Third, do you really think oil prices will stay low forever?  Oil is a commodity with incredible political impact.  Pricing is based on much more than “supply and demand.”  At any given time Aramco, or its lead partners such as Saudi Arabia and the UAE, can decide to simply pump more, or less fuel.  Today they are happy to pump a lot of oil because it hurts countries with which they have a bone to pick – such as Russia (now almost out of bank reserves due to low oil prices) and Iran.  And it helps USA consumers, reducing domestic interest in things like the Keystone Pipeline which could lessen long-term reliance on Aramco oil.  And investing in risky development projects like the arctic ocean.  Tomorrow these countries could decide to pump less, as they did in the mid-1970s, driving up prices and almost killing the U.S. economy.

Oil prices have a long history of instability.  Like most commodities.  That’s why a state economy like Texas, where they produce a lot of oil, could boom the last 4 years, while manufacturing states (like Wisconsin and Illinois) suffered.  With oil back under $50/barrel drilling rigs will go into mothballs, oil leases will go undeveloped, fracking projects will be stalled and the economy of oil producing states will suffer. Like happened in the mid-1980s when Saudi Arabia once again began flooding the market with oil and exploration and production companies across Texas went out of business.

Most people are smart enough to realize you look at all aspects of owning a new car.  There are a lot of reasons to buy Tesla automobiles.  Not only are they good cars, but they are changing the sales model by eliminating those undesirable auto dealers most consumers hate.  And they are offering charging stations in many locations to make refills painless.  And you don’t have to change the oil, or do quite a bit of other maintenance.  And you do less damage to the environment.  It’s not simply a matter of the price of fuel.

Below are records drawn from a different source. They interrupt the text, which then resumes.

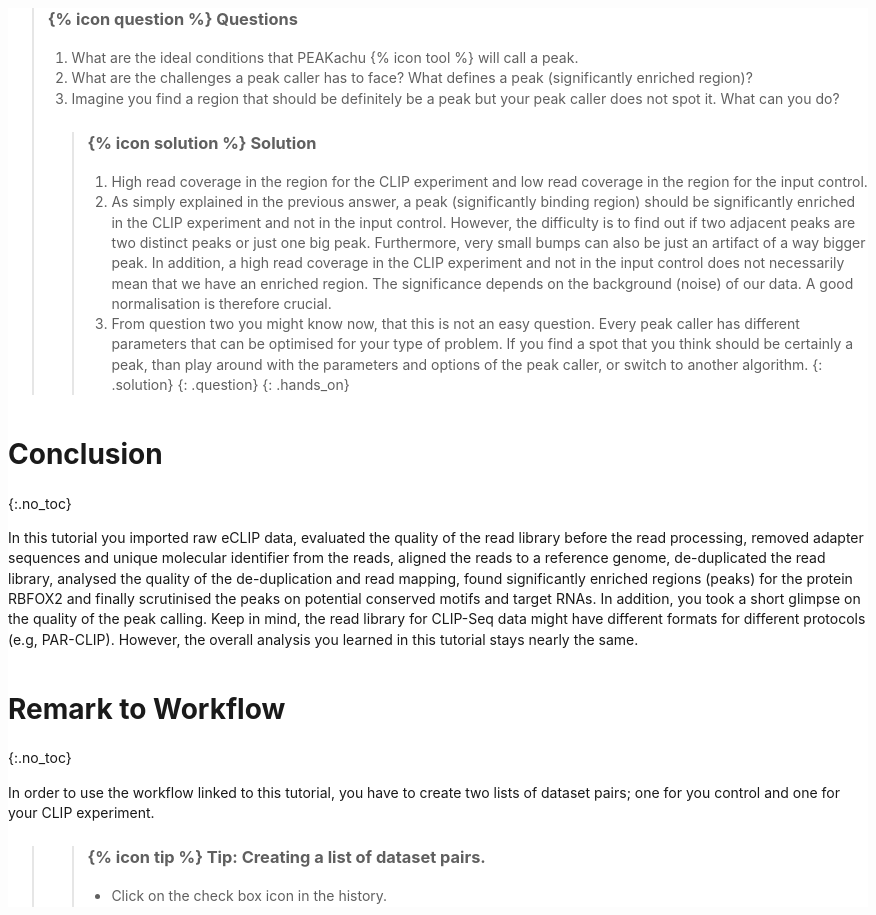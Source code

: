 >
> ### {% icon question %} Questions
>
> 1. What are the ideal conditions that PEAKachu {% icon tool %} will call a peak.
> 2. What are the challenges a peak caller has to face? What defines a peak (significantly enriched region)?
> 3. Imagine you find a region that should be definitely be a peak but your peak caller does not spot it. What can you do?
>
> > ### {% icon solution %} Solution
> >
> > 1. High read coverage in the region for the CLIP experiment and low read coverage in the region for the input control.
> > 2. As simply explained in the previous answer, a peak (significantly binding region) should be significantly enriched in the CLIP experiment and not in the input control. However, the difficulty is to find out if two adjacent peaks are two distinct peaks or just one big peak. Furthermore, very small bumps can also be just an artifact of a way bigger peak. In addition, a high read coverage in the CLIP experiment and not in the input control does not necessarily mean that we have an enriched region. The significance depends on the background (noise) of our data. A good normalisation is therefore crucial.
> > 3. From question two you might know now, that this is not an easy question. Every peak caller has different parameters that can be optimised for your type of problem. If you find a spot that you think should be certainly a peak, than play around with the parameters and options of the peak caller, or switch to another algorithm.
> > {: .solution}
> {: .question}
{: .hands_on}

# Conclusion
{:.no_toc}

In this tutorial you imported raw eCLIP data, evaluated the quality of the read library before the read processing, removed adapter sequences and unique molecular identifier from the reads, aligned the reads to a reference genome, de-duplicated the read library, analysed the quality of the de-duplication and read mapping, found significantly enriched regions (peaks) for the protein RBFOX2 and finally scrutinised the peaks on potential conserved motifs and target RNAs. In addition, you took a short glimpse on the quality of the peak calling. Keep in mind, the read library for CLIP-Seq data might have different formats for different protocols (e.g, PAR-CLIP). However, the overall analysis you learned in this tutorial stays nearly the same.

# Remark to Workflow
{:.no_toc}

In order to use the workflow linked to this tutorial, you have to create two lists of dataset pairs; one for you control and one for your CLIP experiment.

>    > ### {% icon tip %} Tip: Creating a list of dataset pairs.
>    >
>    > * Click on the check box icon in the history.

It is always risky to oversimplify consumer behavior.  Decisions are rarely based entirely on price. And, as Apple has shown with sales if iOS devices and Macs, people often buy more expensive products when they offer a better experience and brand.  Long term investors know that when a stock is beaten down by a short-term reaction to a short-term phenomenon (such as this fast decline in oil prices) it often creates an opportunity to buy into a company with a great future potential for growth.